I thought I’d have some sense of it
if I looked far enough into my own eyes,
as if my gaze, meeting itself, would make
an absence, and exclude me.
It was an experiment, like the time
Michael Smith and I set a fire in his basement
to prove something about chemistry.
It was an idea: who I would
or wouldn’t be at the end of everything,
what kind of permanence I could imagine.
In seventh grade, Michael and I
were just horsing around
when I pushed him up against that window
and we both fell through—
astonished, then afraid. Years later
his father’s heart attack
could have hit at any time,
but the day it did they’d quarreled,
and before Michael walked out
to keep his fury alive, or feel sorry for himself,
he turned and yelled, I wish you were dead!

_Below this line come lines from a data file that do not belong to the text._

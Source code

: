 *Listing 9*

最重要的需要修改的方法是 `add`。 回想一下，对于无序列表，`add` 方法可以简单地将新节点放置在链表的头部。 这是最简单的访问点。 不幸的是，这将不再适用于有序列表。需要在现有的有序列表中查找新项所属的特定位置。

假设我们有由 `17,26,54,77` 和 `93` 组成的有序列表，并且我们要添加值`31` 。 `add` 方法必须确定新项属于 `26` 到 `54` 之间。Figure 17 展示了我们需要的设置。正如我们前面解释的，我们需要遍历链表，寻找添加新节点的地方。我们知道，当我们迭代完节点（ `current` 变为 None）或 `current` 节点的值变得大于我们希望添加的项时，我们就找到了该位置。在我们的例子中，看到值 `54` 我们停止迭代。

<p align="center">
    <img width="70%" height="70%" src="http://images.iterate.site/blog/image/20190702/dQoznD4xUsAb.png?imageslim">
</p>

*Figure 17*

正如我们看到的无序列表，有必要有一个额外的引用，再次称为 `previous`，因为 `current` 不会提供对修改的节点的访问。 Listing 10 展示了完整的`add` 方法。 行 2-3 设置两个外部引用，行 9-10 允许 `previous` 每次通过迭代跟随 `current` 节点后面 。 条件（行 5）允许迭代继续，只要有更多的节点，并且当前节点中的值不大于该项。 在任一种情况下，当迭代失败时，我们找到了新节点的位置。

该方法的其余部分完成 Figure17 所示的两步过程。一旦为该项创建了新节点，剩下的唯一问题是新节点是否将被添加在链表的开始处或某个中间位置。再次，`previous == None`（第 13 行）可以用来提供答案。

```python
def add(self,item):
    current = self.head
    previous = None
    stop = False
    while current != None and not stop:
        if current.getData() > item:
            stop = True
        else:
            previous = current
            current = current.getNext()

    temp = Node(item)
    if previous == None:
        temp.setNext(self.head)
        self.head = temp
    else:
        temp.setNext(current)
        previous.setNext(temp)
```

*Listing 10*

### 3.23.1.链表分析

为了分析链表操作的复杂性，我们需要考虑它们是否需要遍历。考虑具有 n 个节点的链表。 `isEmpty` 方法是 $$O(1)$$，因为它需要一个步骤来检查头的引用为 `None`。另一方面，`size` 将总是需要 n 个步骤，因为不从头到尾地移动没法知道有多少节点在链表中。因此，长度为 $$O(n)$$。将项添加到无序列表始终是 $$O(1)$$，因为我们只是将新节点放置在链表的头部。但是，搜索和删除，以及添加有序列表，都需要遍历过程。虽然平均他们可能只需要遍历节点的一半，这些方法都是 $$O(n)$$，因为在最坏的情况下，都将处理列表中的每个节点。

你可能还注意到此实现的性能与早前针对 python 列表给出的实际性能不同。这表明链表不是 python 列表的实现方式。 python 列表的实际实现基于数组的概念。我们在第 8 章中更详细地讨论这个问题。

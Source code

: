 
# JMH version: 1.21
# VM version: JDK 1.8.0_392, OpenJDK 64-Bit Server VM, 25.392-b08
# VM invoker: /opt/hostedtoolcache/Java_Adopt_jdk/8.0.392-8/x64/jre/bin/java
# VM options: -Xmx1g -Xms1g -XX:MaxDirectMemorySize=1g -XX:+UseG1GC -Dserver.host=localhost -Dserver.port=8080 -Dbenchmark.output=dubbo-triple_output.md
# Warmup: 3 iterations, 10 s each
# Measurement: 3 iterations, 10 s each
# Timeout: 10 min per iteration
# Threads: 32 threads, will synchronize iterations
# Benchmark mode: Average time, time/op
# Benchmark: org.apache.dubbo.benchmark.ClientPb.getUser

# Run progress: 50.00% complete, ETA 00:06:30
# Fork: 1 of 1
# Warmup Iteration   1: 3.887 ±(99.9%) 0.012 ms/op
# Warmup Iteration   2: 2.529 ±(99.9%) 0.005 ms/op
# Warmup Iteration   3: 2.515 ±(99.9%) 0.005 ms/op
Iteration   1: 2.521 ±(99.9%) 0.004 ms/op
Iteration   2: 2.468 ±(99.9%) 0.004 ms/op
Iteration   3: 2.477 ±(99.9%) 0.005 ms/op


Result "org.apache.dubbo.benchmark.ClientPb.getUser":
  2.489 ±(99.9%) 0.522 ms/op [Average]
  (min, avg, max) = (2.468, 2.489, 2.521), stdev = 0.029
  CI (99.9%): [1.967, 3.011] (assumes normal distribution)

We weren’t in touch. They’d moved away.
And I’ve forgotten who told me
the story, how ironic it was meant
to sound, or how terrible.
We could have burned down the house.
We could have been killed going through
that window. But each of us
deserves, in a reasonable life,
at least a dozen times when death
doesn’t take us. At the last minute
the driver of the car coming toward us
fights off sleep and stays in his lane.
He makes it home, we make it home.
Most days are like this. You yell
at your father and later you say
you didn’t mean it. And he says, I know.
You look into your own eyes in a mirror
and that’s all you can see.
Until you notice the window
behind you, sunlight on the leaves
of the oak, and then the sky,
and then the clouds passing through it.